### [Task requirements]
Although the entries contain pictures, only their words should be duplicated exactly.

### [Source material]
☆ ☆ ☆

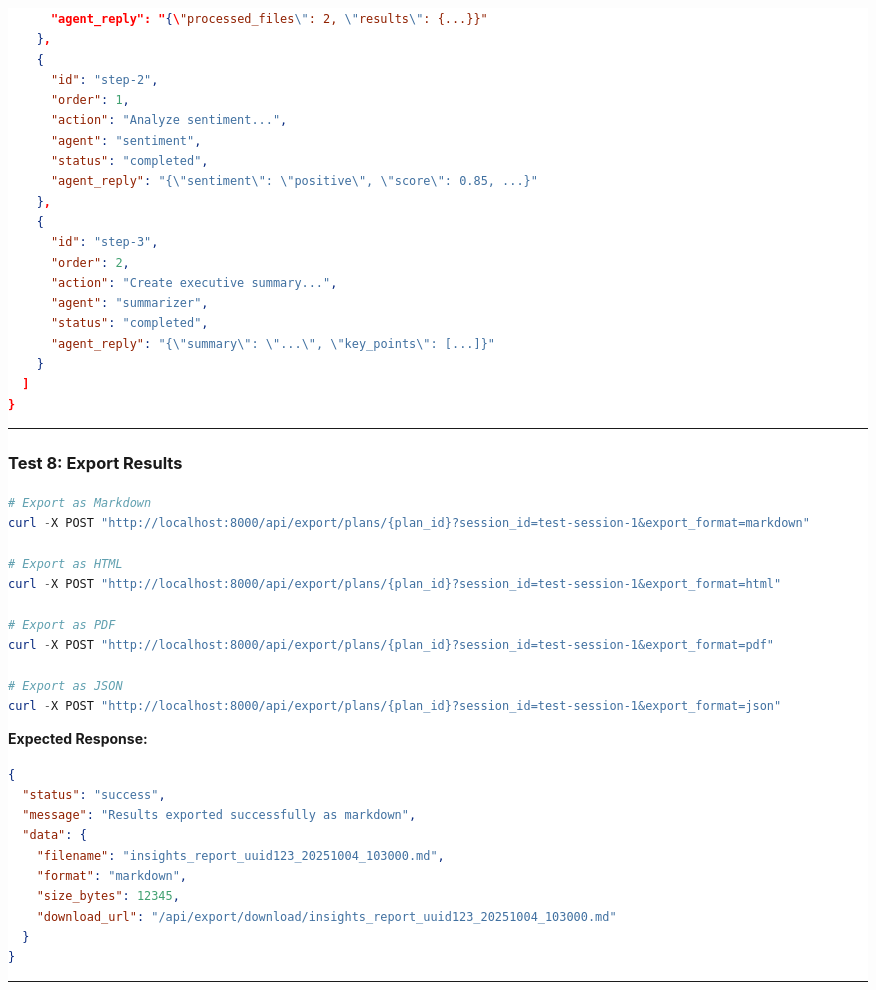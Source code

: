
 ```json
      "agent_reply": "{\"processed_files\": 2, \"results\": {...}}"
    },
    {
      "id": "step-2",
      "order": 1,
      "action": "Analyze sentiment...",
      "agent": "sentiment",
      "status": "completed",
      "agent_reply": "{\"sentiment\": \"positive\", \"score\": 0.85, ...}"
    },
    {
      "id": "step-3",
      "order": 2,
      "action": "Create executive summary...",
      "agent": "summarizer",
      "status": "completed",
      "agent_reply": "{\"summary\": \"...\", \"key_points\": [...]}"
    }
  ]
}
```

---

### Test 8: Export Results

```powershell
# Export as Markdown
curl -X POST "http://localhost:8000/api/export/plans/{plan_id}?session_id=test-session-1&export_format=markdown"

# Export as HTML
curl -X POST "http://localhost:8000/api/export/plans/{plan_id}?session_id=test-session-1&export_format=html"

# Export as PDF
curl -X POST "http://localhost:8000/api/export/plans/{plan_id}?session_id=test-session-1&export_format=pdf"

# Export as JSON
curl -X POST "http://localhost:8000/api/export/plans/{plan_id}?session_id=test-session-1&export_format=json"
```

**Expected Response:**
```json
{
  "status": "success",
  "message": "Results exported successfully as markdown",
  "data": {
    "filename": "insights_report_uuid123_20251004_103000.md",
    "format": "markdown",
    "size_bytes": 12345,
    "download_url": "/api/export/download/insights_report_uuid123_20251004_103000.md"
  }
}
```

---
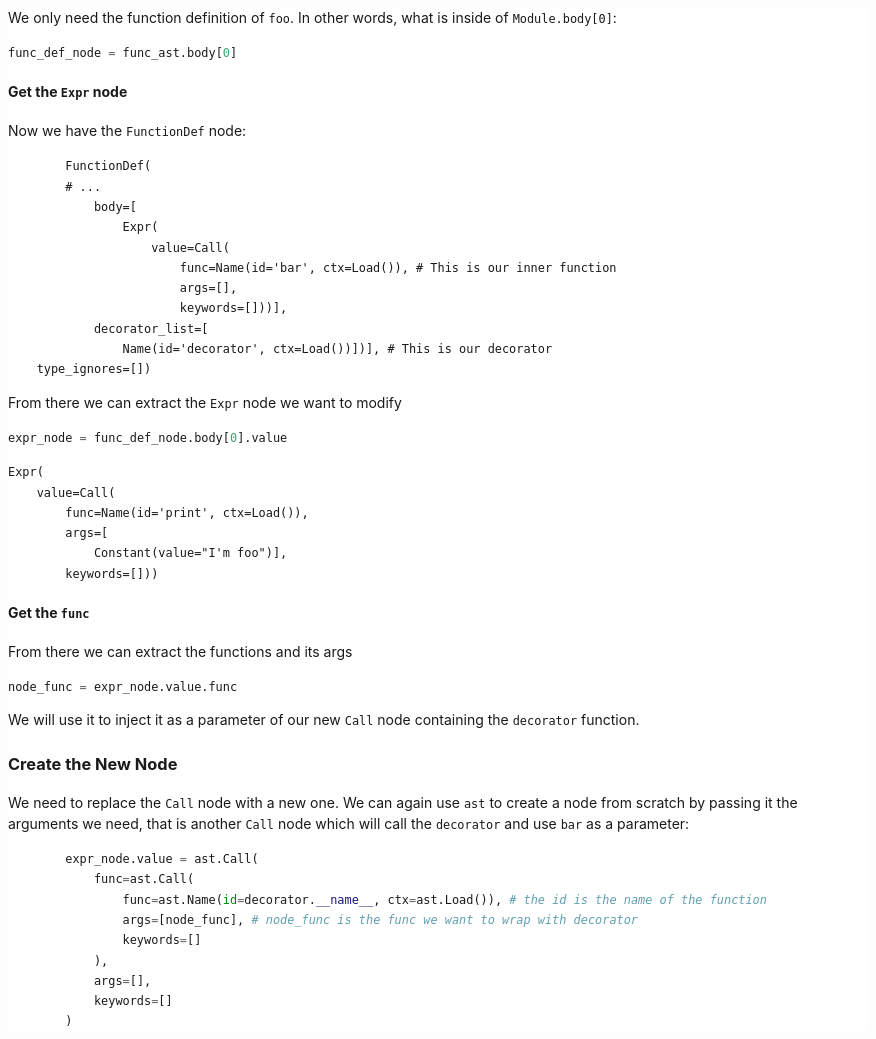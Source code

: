 We only need the function definition of `foo`. In other words, what is inside of `Module.body[0]`:

```python
func_def_node = func_ast.body[0]
```

#### Get the `Expr` node

Now we have the `FunctionDef` node:

```
        FunctionDef(
        # ...
            body=[
                Expr(
                    value=Call(
                        func=Name(id='bar', ctx=Load()), # This is our inner function
                        args=[],
                        keywords=[]))],
            decorator_list=[
                Name(id='decorator', ctx=Load())])], # This is our decorator
    type_ignores=[])
```

From there we can extract the `Expr` node we want to modify

```python
expr_node = func_def_node.body[0].value
```

```text
Expr(
    value=Call(
        func=Name(id='print', ctx=Load()),
        args=[
            Constant(value="I'm foo")],
        keywords=[]))
```

#### Get the `func`

From there we can extract the functions and its args

```py
node_func = expr_node.value.func
```

We will use it to inject it as a parameter of our new `Call` node containing the `decorator` function.

### Create the New Node

We need to replace the `Call` node with a new one. We can again use `ast` to create a node from scratch by passing it the arguments we need, that is another `Call` node which will call the `decorator` and use `bar` as a parameter:
```python
        expr_node.value = ast.Call(
            func=ast.Call(
                func=ast.Name(id=decorator.__name__, ctx=ast.Load()), # the id is the name of the function
                args=[node_func], # node_func is the func we want to wrap with decorator
                keywords=[]
            ),
            args=[],
            keywords=[]
        )
```
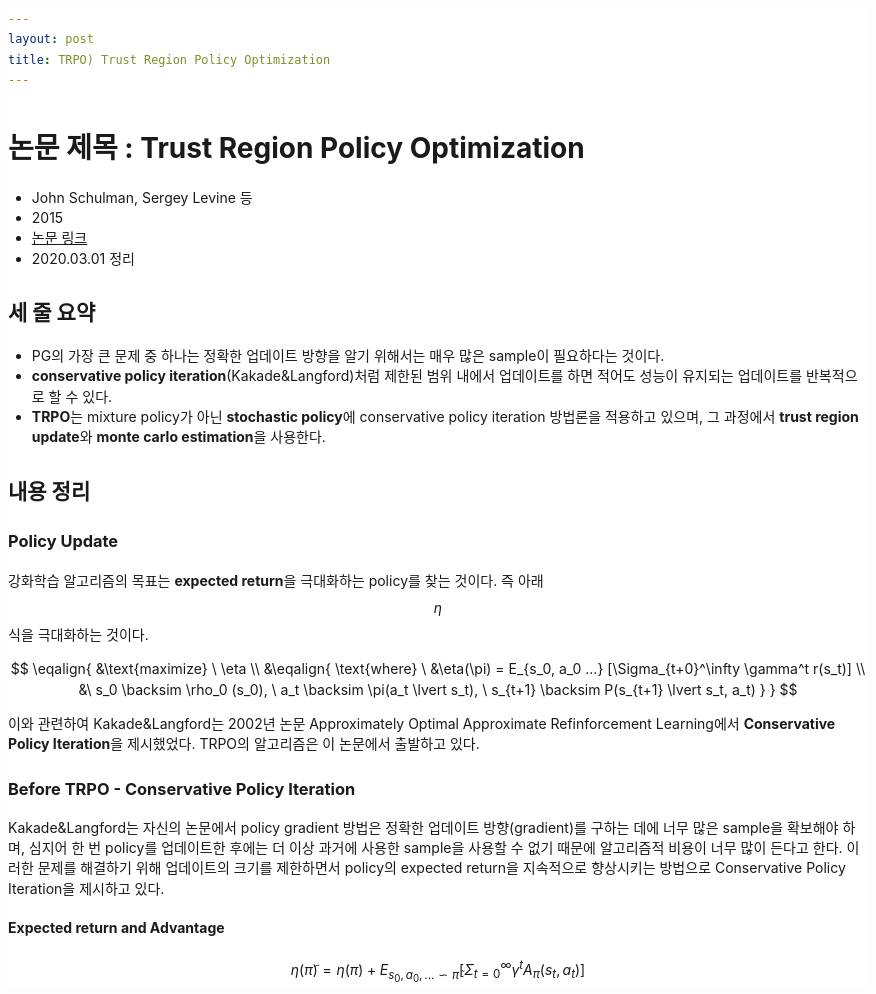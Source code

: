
 ```yaml
---
layout: post
title: TRPO) Trust Region Policy Optimization
---
```


# 논문 제목 : Trust Region Policy Optimization

- John Schulman, Sergey Levine 등
- 2015
- [논문 링크](<https://arxiv.org/abs/1502.05477>)
- 2020.03.01 정리

## 세 줄 요약

- PG의 가장 큰 문제 중 하나는 정확한 업데이트 방향을 알기 위해서는 매우 많은 sample이 필요하다는 것이다.
- **conservative policy iteration**(Kakade&Langford)처럼 제한된 범위 내에서 업데이트를 하면 적어도 성능이 유지되는 업데이트를 반복적으로 할 수 있다.
- **TRPO**는 mixture policy가 아닌 **stochastic policy**에 conservative policy iteration 방법론을 적용하고 있으며, 그 과정에서 **trust region update**와 **monte carlo estimation**을 사용한다.

## 내용 정리

### Policy Update

강화학습 알고리즘의 목표는 **expected return**을 극대화하는 policy를 찾는 것이다. 즉 아래 $$\eta$$ 식을 극대화하는 것이다.

$$
\eqalign{
&\text{maximize} \ \eta \\
&\eqalign{
\text{where} \ &\eta(\pi) = E_{s_0, a_0 ...} [\Sigma_{t+0}^\infty \gamma^t r(s_t)] \\
&\ s_0 \backsim \rho_0 (s_0), \ a_t \backsim \pi(a_t \lvert s_t), \ s_{t+1} \backsim P(s_{t+1} \lvert s_t, a_t)
}
}
$$

이와 관련하여 Kakade&Langford는 2002년 논문 Approximately Optimal Approximate Refinforcement Learning에서 **Conservative Policy Iteration**을 제시했었다. TRPO의 알고리즘은 이 논문에서 출발하고 있다.

### Before TRPO - Conservative Policy Iteration

Kakade&Langford는 자신의 논문에서 policy gradient 방법은 정확한 업데이트 방향(gradient)를 구하는 데에 너무 많은 sample을 확보해야 하며, 심지어 한 번 policy를 업데이트한 후에는 더 이상 과거에 사용한 sample을 사용할 수 없기 때문에 알고리즘적 비용이 너무 많이 든다고 한다. 이러한 문제를 해결하기 위해 업데이트의 크기를 제한하면서 policy의 expected return을 지속적으로 향상시키는 방법으로 Conservative Policy Iteration을 제시하고 있다.

#### Expected return and Advantage

$$
\eta(\tilde \pi) = \eta(\pi) + E_{s_0, a_0, ... \backsim \tilde \pi} [\Sigma_{t=0}^\infty \gamma^t A_\pi (s_t, a_t)]
$$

☆ ☆ ☆

### [The answer]
Source code

:
 ```json
      "agent_reply": "{\"processed_files\": 2, \"results\": {...}}"
    },
    {
      "id": "step-2",
      "order": 1,
      "action": "Analyze sentiment...",
      "agent": "sentiment",
      "status": "completed",
      "agent_reply": "{\"sentiment\": \"positive\", \"score\": 0.85, ...}"
    },
    {
      "id": "step-3",
      "order": 2,
      "action": "Create executive summary...",
      "agent": "summarizer",
      "status": "completed",
      "agent_reply": "{\"summary\": \"...\", \"key_points\": [...]}"
    }
  ]
}
```

---

### Test 8: Export Results

```powershell
# Export as Markdown
curl -X POST "http://localhost:8000/api/export/plans/{plan_id}?session_id=test-session-1&export_format=markdown"

# Export as HTML
curl -X POST "http://localhost:8000/api/export/plans/{plan_id}?session_id=test-session-1&export_format=html"

# Export as PDF
curl -X POST "http://localhost:8000/api/export/plans/{plan_id}?session_id=test-session-1&export_format=pdf"

# Export as JSON
curl -X POST "http://localhost:8000/api/export/plans/{plan_id}?session_id=test-session-1&export_format=json"
```

**Expected Response:**
```json
{
  "status": "success",
  "message": "Results exported successfully as markdown",
  "data": {
    "filename": "insights_report_uuid123_20251004_103000.md",
    "format": "markdown",
    "size_bytes": 12345,
    "download_url": "/api/export/download/insights_report_uuid123_20251004_103000.md"
  }
}
```

---
Source code

: We only need the function definition of `foo`. In other words, what is inside of `Module.body[0]`:

```python
func_def_node = func_ast.body[0]
```

#### Get the `Expr` node

Now we have the `FunctionDef` node:

```
        FunctionDef(
        # ...
            body=[
                Expr(
                    value=Call(
                        func=Name(id='bar', ctx=Load()), # This is our inner function
                        args=[],
                        keywords=[]))],
            decorator_list=[
                Name(id='decorator', ctx=Load())])], # This is our decorator
    type_ignores=[])
```

From there we can extract the `Expr` node we want to modify

```python
expr_node = func_def_node.body[0].value
```

```text
Expr(
    value=Call(
        func=Name(id='print', ctx=Load()),
        args=[
            Constant(value="I'm foo")],
        keywords=[]))
```

#### Get the `func`

From there we can extract the functions and its args

```py
node_func = expr_node.value.func
```

We will use it to inject it as a parameter of our new `Call` node containing the `decorator` function.

### Create the New Node

We need to replace the `Call` node with a new one. We can again use `ast` to create a node from scratch by passing it the arguments we need, that is another `Call` node which will call the `decorator` and use `bar` as a parameter:
```python
        expr_node.value = ast.Call(
            func=ast.Call(
                func=ast.Name(id=decorator.__name__, ctx=ast.Load()), # the id is the name of the function
                args=[node_func], # node_func is the func we want to wrap with decorator
                keywords=[]
            ),
            args=[],
            keywords=[]
        )
```
Source code

:
 ```yaml
---
layout: post
title: TRPO) Trust Region Policy Optimization
---
```


# 논문 제목 : Trust Region Policy Optimization

- John Schulman, Sergey Levine 등
- 2015
- [논문 링크](<https://arxiv.org/abs/1502.05477>)
- 2020.03.01 정리

## 세 줄 요약

- PG의 가장 큰 문제 중 하나는 정확한 업데이트 방향을 알기 위해서는 매우 많은 sample이 필요하다는 것이다.
- **conservative policy iteration**(Kakade&Langford)처럼 제한된 범위 내에서 업데이트를 하면 적어도 성능이 유지되는 업데이트를 반복적으로 할 수 있다.
- **TRPO**는 mixture policy가 아닌 **stochastic policy**에 conservative policy iteration 방법론을 적용하고 있으며, 그 과정에서 **trust region update**와 **monte carlo estimation**을 사용한다.

## 내용 정리

### Policy Update

강화학습 알고리즘의 목표는 **expected return**을 극대화하는 policy를 찾는 것이다. 즉 아래 $$\eta$$ 식을 극대화하는 것이다.

$$
\eqalign{
&\text{maximize} \ \eta \\
&\eqalign{
\text{where} \ &\eta(\pi) = E_{s_0, a_0 ...} [\Sigma_{t+0}^\infty \gamma^t r(s_t)] \\
&\ s_0 \backsim \rho_0 (s_0), \ a_t \backsim \pi(a_t \lvert s_t), \ s_{t+1} \backsim P(s_{t+1} \lvert s_t, a_t)
}
}
$$

이와 관련하여 Kakade&Langford는 2002년 논문 Approximately Optimal Approximate Refinforcement Learning에서 **Conservative Policy Iteration**을 제시했었다. TRPO의 알고리즘은 이 논문에서 출발하고 있다.

### Before TRPO - Conservative Policy Iteration

Kakade&Langford는 자신의 논문에서 policy gradient 방법은 정확한 업데이트 방향(gradient)를 구하는 데에 너무 많은 sample을 확보해야 하며, 심지어 한 번 policy를 업데이트한 후에는 더 이상 과거에 사용한 sample을 사용할 수 없기 때문에 알고리즘적 비용이 너무 많이 든다고 한다. 이러한 문제를 해결하기 위해 업데이트의 크기를 제한하면서 policy의 expected return을 지속적으로 향상시키는 방법으로 Conservative Policy Iteration을 제시하고 있다.

#### Expected return and Advantage

$$
\eta(\tilde \pi) = \eta(\pi) + E_{s_0, a_0, ... \backsim \tilde \pi} [\Sigma_{t=0}^\infty \gamma^t A_\pi (s_t, a_t)]
$$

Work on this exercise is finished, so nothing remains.